> _Provided records_:
□ □ □

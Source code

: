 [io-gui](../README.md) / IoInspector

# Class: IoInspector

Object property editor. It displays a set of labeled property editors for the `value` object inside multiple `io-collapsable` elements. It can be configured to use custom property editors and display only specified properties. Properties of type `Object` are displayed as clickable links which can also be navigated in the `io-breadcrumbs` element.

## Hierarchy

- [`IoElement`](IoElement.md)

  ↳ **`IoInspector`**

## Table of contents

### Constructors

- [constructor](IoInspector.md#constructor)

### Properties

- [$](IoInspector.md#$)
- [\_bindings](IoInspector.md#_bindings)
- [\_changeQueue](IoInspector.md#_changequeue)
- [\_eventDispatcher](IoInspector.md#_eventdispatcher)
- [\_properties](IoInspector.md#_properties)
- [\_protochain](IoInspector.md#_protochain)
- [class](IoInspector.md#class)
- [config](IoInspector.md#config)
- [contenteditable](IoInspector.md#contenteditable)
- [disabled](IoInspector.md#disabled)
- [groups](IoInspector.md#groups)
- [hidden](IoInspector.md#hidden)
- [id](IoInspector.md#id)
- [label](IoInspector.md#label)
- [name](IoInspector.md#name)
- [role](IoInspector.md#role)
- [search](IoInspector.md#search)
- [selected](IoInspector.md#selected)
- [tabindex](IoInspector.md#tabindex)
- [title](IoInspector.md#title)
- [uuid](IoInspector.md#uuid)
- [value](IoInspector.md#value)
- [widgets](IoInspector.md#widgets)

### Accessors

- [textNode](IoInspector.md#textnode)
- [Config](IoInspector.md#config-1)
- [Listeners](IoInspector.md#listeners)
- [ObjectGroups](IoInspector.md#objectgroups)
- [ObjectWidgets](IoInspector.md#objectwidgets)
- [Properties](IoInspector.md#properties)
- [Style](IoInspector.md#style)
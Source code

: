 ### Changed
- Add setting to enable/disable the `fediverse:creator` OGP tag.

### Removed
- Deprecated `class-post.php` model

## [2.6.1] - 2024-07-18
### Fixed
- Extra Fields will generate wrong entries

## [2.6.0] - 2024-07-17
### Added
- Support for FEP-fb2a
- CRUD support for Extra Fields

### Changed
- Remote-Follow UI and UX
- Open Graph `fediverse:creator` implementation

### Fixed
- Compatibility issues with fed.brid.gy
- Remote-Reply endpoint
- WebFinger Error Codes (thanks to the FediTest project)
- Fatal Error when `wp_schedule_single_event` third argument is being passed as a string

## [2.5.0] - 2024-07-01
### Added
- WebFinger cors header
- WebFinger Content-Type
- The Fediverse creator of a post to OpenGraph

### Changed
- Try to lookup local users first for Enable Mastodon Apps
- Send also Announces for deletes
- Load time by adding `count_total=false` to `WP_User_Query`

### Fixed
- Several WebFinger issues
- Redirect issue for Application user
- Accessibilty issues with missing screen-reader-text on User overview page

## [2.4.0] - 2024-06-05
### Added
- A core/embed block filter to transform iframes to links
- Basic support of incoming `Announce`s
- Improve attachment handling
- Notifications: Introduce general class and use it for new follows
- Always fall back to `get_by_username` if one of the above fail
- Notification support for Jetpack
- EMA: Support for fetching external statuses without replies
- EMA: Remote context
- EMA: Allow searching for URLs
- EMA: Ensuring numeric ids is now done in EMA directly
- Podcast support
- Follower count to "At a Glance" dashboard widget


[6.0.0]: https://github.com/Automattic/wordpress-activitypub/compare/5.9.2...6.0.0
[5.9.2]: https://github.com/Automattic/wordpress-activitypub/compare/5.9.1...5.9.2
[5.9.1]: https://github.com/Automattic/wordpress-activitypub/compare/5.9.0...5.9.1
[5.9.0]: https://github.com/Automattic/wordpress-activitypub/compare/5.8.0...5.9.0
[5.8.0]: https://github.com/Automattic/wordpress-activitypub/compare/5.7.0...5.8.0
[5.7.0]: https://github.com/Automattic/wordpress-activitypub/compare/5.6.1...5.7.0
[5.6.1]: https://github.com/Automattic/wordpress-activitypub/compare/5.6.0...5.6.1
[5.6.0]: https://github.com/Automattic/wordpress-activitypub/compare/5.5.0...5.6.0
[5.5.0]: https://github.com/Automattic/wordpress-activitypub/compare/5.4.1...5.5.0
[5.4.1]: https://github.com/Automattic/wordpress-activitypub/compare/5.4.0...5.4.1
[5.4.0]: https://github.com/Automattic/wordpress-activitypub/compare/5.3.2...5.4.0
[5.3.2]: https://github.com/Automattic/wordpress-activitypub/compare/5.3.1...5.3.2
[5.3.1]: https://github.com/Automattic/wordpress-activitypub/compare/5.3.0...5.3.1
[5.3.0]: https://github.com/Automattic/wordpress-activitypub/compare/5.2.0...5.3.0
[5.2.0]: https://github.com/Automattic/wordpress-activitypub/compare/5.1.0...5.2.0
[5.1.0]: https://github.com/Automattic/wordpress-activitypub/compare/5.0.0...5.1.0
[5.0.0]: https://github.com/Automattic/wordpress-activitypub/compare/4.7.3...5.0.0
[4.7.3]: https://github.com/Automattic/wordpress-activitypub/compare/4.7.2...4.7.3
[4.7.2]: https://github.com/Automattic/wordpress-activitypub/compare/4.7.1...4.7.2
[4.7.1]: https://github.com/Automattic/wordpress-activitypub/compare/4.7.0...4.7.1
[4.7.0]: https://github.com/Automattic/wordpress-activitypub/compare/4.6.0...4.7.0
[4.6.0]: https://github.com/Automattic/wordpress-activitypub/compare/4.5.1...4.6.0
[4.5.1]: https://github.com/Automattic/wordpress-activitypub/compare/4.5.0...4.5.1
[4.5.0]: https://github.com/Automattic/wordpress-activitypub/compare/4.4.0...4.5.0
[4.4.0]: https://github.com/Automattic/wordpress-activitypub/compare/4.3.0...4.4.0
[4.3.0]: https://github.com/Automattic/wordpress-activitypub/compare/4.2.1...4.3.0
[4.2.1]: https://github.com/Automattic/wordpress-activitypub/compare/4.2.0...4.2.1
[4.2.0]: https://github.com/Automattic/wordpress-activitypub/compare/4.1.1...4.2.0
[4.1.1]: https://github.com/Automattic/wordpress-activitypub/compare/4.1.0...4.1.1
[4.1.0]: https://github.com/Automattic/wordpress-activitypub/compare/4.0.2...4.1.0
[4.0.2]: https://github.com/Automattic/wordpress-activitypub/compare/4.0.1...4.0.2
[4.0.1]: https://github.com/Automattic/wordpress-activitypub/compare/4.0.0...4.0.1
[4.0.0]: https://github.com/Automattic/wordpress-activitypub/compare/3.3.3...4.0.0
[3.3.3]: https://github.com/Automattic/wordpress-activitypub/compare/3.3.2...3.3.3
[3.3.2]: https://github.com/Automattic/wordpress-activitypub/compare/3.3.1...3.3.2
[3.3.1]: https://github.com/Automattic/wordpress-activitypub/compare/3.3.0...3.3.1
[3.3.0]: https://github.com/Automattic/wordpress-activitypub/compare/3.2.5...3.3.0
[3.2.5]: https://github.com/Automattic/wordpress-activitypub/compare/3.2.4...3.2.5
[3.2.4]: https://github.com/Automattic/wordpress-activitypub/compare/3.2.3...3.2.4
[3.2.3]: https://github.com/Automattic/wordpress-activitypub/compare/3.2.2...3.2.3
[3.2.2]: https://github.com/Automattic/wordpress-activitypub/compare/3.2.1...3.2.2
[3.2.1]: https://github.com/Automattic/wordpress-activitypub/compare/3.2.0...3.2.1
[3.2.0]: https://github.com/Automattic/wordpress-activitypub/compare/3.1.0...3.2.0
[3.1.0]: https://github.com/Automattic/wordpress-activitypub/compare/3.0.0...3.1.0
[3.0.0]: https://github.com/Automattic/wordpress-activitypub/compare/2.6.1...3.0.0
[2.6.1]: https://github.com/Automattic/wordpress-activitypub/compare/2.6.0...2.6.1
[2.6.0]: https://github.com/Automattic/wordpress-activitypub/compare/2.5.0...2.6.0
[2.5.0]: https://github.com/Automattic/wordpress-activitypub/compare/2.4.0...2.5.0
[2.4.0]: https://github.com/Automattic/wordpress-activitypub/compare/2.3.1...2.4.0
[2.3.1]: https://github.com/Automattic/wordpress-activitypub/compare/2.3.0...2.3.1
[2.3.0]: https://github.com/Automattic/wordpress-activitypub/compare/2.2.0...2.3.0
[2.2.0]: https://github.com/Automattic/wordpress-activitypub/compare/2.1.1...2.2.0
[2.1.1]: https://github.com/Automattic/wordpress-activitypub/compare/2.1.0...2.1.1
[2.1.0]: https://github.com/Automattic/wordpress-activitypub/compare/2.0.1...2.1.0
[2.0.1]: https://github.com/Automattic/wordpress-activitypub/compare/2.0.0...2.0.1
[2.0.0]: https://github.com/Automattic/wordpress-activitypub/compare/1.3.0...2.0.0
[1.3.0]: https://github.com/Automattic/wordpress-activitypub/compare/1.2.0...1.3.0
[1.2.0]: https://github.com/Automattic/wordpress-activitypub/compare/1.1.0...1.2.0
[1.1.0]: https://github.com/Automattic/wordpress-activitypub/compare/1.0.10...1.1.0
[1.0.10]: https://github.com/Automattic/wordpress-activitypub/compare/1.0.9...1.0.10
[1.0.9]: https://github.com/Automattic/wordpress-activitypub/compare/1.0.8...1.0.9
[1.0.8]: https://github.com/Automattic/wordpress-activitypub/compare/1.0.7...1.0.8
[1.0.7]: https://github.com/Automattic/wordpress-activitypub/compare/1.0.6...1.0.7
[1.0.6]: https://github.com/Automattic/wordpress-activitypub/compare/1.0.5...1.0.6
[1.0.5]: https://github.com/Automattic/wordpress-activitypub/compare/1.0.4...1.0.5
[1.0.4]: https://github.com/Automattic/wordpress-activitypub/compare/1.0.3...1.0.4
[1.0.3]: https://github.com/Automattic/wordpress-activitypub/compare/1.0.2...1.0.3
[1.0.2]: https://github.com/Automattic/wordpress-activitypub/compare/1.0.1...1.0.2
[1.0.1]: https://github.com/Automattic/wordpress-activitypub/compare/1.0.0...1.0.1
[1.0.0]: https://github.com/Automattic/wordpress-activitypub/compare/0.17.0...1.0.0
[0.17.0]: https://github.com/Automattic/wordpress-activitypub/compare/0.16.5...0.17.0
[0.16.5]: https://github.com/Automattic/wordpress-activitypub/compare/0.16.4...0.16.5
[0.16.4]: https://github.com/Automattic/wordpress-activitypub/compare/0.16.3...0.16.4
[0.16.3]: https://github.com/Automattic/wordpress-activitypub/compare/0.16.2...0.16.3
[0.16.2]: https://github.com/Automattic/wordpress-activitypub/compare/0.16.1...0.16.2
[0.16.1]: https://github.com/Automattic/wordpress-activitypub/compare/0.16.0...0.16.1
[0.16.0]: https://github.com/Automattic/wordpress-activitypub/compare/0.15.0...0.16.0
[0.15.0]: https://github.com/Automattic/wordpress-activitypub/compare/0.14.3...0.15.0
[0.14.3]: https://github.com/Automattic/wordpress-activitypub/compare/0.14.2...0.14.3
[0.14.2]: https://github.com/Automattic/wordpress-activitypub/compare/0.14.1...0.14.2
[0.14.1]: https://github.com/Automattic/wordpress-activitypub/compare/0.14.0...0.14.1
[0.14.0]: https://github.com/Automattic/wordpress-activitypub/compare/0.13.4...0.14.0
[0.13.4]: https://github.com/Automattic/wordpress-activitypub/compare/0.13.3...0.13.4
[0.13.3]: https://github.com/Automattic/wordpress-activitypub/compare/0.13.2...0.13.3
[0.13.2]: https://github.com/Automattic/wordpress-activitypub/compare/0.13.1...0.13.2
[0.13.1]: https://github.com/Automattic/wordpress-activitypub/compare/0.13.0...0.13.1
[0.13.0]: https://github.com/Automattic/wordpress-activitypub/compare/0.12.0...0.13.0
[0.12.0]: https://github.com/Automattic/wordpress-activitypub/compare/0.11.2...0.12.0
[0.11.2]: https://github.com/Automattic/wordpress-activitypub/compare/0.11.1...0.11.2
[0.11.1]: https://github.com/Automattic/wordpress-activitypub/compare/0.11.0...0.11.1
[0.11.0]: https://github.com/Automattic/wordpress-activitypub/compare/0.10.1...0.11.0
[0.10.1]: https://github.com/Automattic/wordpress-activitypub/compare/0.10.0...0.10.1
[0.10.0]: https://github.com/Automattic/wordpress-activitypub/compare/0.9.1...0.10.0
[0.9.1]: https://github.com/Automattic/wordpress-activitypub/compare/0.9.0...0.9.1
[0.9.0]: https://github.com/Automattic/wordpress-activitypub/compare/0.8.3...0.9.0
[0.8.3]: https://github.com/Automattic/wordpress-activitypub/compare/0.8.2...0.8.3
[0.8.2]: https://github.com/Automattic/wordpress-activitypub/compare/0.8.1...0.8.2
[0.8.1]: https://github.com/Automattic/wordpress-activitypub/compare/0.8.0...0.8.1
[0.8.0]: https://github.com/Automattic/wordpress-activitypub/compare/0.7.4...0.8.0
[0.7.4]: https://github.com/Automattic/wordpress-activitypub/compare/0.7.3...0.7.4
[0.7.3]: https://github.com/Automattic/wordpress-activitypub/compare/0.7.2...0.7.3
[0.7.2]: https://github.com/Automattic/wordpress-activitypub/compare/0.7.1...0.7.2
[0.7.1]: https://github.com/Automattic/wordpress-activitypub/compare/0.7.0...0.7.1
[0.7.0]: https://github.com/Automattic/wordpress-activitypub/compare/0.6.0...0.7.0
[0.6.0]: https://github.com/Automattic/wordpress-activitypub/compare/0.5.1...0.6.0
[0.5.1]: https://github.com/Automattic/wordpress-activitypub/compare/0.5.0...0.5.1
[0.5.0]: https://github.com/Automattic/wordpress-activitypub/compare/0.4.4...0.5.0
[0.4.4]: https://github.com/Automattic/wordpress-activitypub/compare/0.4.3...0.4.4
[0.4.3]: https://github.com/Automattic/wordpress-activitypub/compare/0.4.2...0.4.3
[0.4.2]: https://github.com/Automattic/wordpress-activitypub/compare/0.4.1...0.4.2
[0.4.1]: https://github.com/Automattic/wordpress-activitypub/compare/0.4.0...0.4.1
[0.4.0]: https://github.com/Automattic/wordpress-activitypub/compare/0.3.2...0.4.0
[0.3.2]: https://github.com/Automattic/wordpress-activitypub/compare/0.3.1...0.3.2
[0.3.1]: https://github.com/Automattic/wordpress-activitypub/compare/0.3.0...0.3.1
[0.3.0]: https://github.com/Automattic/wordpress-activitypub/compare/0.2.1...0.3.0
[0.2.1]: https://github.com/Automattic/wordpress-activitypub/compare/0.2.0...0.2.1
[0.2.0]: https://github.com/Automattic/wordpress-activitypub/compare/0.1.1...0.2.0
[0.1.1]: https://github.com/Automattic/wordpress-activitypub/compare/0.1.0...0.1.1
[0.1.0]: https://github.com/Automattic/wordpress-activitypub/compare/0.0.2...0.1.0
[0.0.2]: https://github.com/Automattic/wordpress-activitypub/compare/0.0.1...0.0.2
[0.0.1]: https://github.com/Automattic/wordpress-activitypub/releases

□ □ □

> _What is expected_: Take the lines from the first line of the listing to the line containing "# Class: IoInspector". Please print them exactly, ends included, with nothing else.

> _Solution to the problem_:
Source code

: [io-gui](../README.md) / IoInspector

# Class: IoInspector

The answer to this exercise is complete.